- Pictures paired with source code:
━━━━━━━━━━━━━━━━━━━━
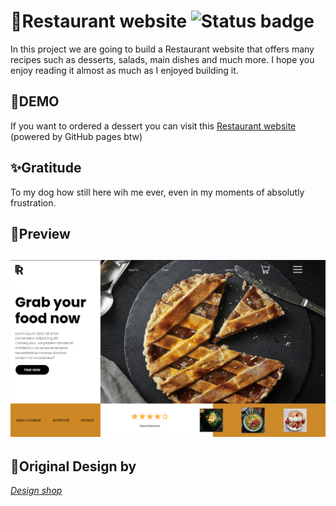 # 🍩Restaurant website ![Status badge](https://img.shields.io/badge/status-completed-green)

In this project we are going to build a Restaurant website that offers many recipes such as desserts, salads, main dishes and much more. I hope you enjoy reading it almost as much as I enjoyed building it.
## 🚀DEMO
If you want to ordered a dessert you can visit this [Restaurant website](https://luiscadillo.github.io/Grab-your-food/#) (powered by GitHub pages btw)
## ✨Gratitude 
To my dog how still here wih me ever, even in my moments of absolutly frustration.
## 👀Preview
![Screenshot](Grab-your-food_Preview.png)
------------


## 📖Original Design by
 [*Design shop*](https://www.uplabs.com/posts/food-app-hero-header)
 
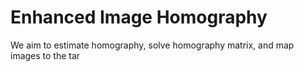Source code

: # Enhanced Image Homography

We aim to estimate homography, solve homography matrix, and map images to the tar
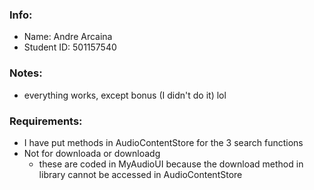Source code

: ### Info:
- Name: Andre Arcaina
- Student ID: 501157540

### Notes:
- everything works, except bonus (I didn't do it) lol

### Requirements:
- I have put methods in AudioContentStore for the 3 search functions
- Not for downloada or downloadg 
    - these are coded in MyAudioUI because the download method in library cannot be accessed in AudioContentStore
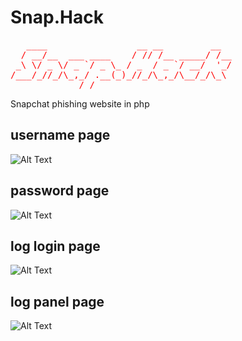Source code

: # Snap.Hack

<pre style='color:red;'>
   ____                 __ __         __ 
  / __/__  ___ ____    / // /__ _____/ /__ 
 _\ \/ _ \/ _ `/ _ \_ / _  / _ `/ __/  '_/ 
/___/_//_/\_,_/ .__(_)_//_/\_,_/\__/_/\_\ 
             /_/
</pre>

Snapchat phishing website in php

## username page
![Alt Text](image_url)

## password page
![Alt Text](image_url)

## log login page
![Alt Text](image_url)

## log panel page
![Alt Text](image_url)
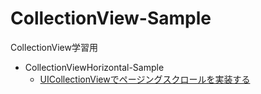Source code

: # CollectionView-Sample
CollectionView学習用
- CollectionViewHorizontal-Sample 
  - [UICollectionViewでページングスクロールを実装する](https://techlife.cookpad.com/entry/2019/08/16/090000)
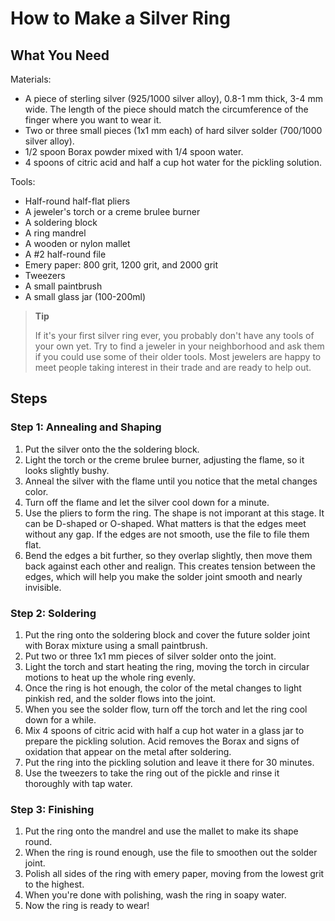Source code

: # How to Make a Silver Ring
## What You Need
Materials:
* A piece of sterling silver (925/1000 silver alloy), 0.8-1 mm thick, 3-4 mm wide. 
The length of the piece should match the circumference of the finger where you want to wear it.
* Two or three small pieces (1x1 mm each) of hard silver solder (700/1000 silver alloy).
* 1/2 spoon Borax powder mixed with 1/4 spoon water.
* 4 spoons of citric acid and half a cup hot water for the pickling solution.

Tools:
* Half-round half-flat pliers
* A jeweler's torch or a creme brulee burner
* A soldering block
* A ring mandrel
* A wooden or nylon mallet
* A #2 half-round file
* Emery paper: 800 grit, 1200 grit, and 2000 grit
* Tweezers
* A small paintbrush
* A small glass jar (100-200ml)

>**Tip**
>
>If it's your first silver ring ever, you probably don't have any tools of your own yet. 
>Try to find a jeweler in your neighborhood and ask them if you could use some of their older tools. 
Most jewelers are happy to meet people taking interest in their trade and are ready to help out.


## Steps
### Step 1: Annealing and Shaping
1. Put the silver onto the the soldering block.
2. Light the torch or the creme brulee burner, adjusting the flame, so it looks slightly bushy.
3. Anneal the silver with the flame until you notice that the metal changes color.
4. Turn off the flame and let the silver cool down for a minute.
5. Use the pliers to form the ring. 
The shape is not imporant at this stage. It can be D-shaped or O-shaped. What matters is that the edges meet without any gap.
If the edges are not smooth, use the file to file them flat.
6. Bend the edges a bit further, so they overlap slightly, then move them back against each other and realign.
This creates tension between the edges, which will help you make the solder joint smooth and nearly invisible.
### Step 2: Soldering
1. Put the ring onto the soldering block and cover the future solder joint with Borax mixture using a small paintbrush.
2. Put two or three 1x1 mm pieces of silver solder onto the joint.
3. Light the torch and start heating the ring, moving the torch in circular motions to heat up the whole ring evenly.
4. Once the ring is hot enough, the color of the metal changes to light pinkish red, and the solder flows into the joint.
5. When you see the solder flow, turn off the torch and let the ring cool down for a while.
6. Mix 4 spoons of citric acid with half a cup hot water in a glass jar to prepare the pickling solution. Acid removes the Borax and signs of oxidation that appear on the metal after soldering.
7. Put the ring into the pickling solution and leave it there for 30 minutes.
8. Use the tweezers to take the ring out of the pickle and rinse it thoroughly with tap water.
### Step 3: Finishing
1. Put the ring onto the mandrel and use the mallet to make its shape round.
2. When the ring is round enough, use the file to smoothen out the solder joint.
3. Polish all sides of the ring with emery paper, moving from the lowest grit to the highest.
4. When you're done with polishing, wash the ring in soapy water.
5. Now the ring is ready to wear!
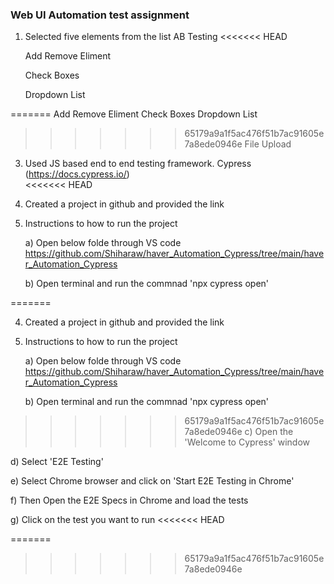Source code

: ### Web UI Automation test assignment

1. Selected five elements from the list
	AB Testing
<<<<<<< HEAD
	
	Add Remove Eliment
	
	Check Boxes
	
	Dropdown List
	
=======
	Add Remove Eliment
	Check Boxes
	Dropdown List
>>>>>>> 65179a9a1f5ac476f51b7ac91605e7a8ede0946e
	File Upload
	

3. Used JS based end to end testing framework.
   Cypress (https://docs.cypress.io/)	
<<<<<<< HEAD
   
 
4. Created a project in github and provided the link


5. Instructions to how to run the project

   a) Open below folde through VS code
      https://github.com/Shiharaw/haver_Automation_Cypress/tree/main/haver_Automation_Cypress
	  
   b) Open terminal and run the commnad 'npx cypress open'
   
=======
 
4. Created a project in github and provided the link

5. Instructions to how to run the project
   
   a) Open below folde through VS code
      https://github.com/Shiharaw/haver_Automation_Cypress/tree/main/haver_Automation_Cypress
   
   b) Open terminal and run the commnad 'npx cypress open'
  
>>>>>>> 65179a9a1f5ac476f51b7ac91605e7a8ede0946e
   c) Open the 'Welcome to Cypress' window
   
   d) Select 'E2E Testing'
   
   e) Select Chrome browser and click on 'Start E2E Testing in Chrome'
   
   f) Then Open the E2E Specs in Chrome and load the tests
   
   g) Click on the test you want to run
<<<<<<< HEAD
   
   
=======
  
>>>>>>> 65179a9a1f5ac476f51b7ac91605e7a8ede0946e
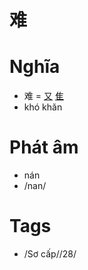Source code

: # 难

# Nghĩa
* 难 = [又](又.md) [隹](隹.md)
* khó khăn

# Phát âm
* nán
*  /nan/

# Tags
* /Sơ cấp//28/

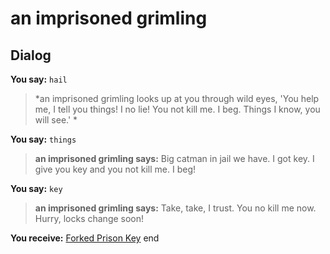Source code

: # an imprisoned grimling
## Dialog

**You say:** `hail`



>*an imprisoned grimling looks up at you through wild eyes, 'You help me, I tell you things! I no lie! You not kill me. I beg. Things I know, you will see.' *

**You say:** `things`



>**an imprisoned grimling says:** Big catman in jail we have. I got key. I give you key and you not kill me. I beg!

**You say:** `key`



>**an imprisoned grimling says:** Take, take, I trust. You no kill me now. Hurry, locks change soon!


**You receive:**  [Forked Prison Key](/item/5976)
end
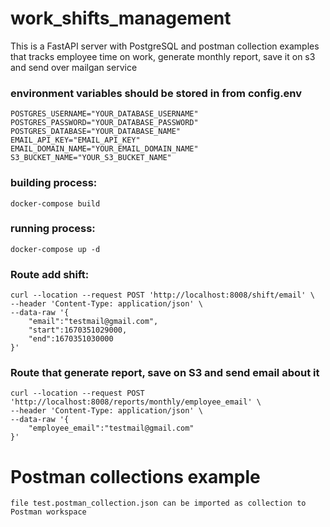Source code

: # work_shifts_management
This is a FastAPI server with PostgreSQL and postman collection examples that tracks employee time on work, generate monthly report, save it on s3 and send over mailgan service  

### environment variables should be stored in from config.env

    POSTGRES_USERNAME="YOUR_DATABASE_USERNAME"
    POSTGRES_PASSWORD="YOUR_DATABASE_PASSWORD"
    POSTGRES_DATABASE="YOUR_DATABASE_NAME"
    EMAIL_API_KEY="EMAIL_API_KEY"
    EMAIL_DOMAIN_NAME="YOUR_EMAIL_DOMAIN_NAME"
    S3_BUCKET_NAME="YOUR_S3_BUCKET_NAME"
  
### building process:

    docker-compose build

### running process:

    docker-compose up -d

### Route add shift:

    curl --location --request POST 'http://localhost:8008/shift/email' \
    --header 'Content-Type: application/json' \
    --data-raw '{
        "email":"testmail@gmail.com",
        "start":1670351029000,
        "end":1670351030000
    }'

### Route that generate report, save on S3 and send email about it
    
    curl --location --request POST 'http://localhost:8008/reports/monthly/employee_email' \
    --header 'Content-Type: application/json' \
    --data-raw '{
        "employee_email":"testmail@gmail.com"
    }'

# Postman collections example

    file test.postman_collection.json can be imported as collection to Postman workspace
━━━━━━━━━━━━━━━━━━━━
- TASK DETAILS: Copy, from the lines above, each one that holds "mandrel".

- FINAL ANSWER:
* A ring mandrel
1. Put the ring onto the mandrel and use the mallet to make its shape round.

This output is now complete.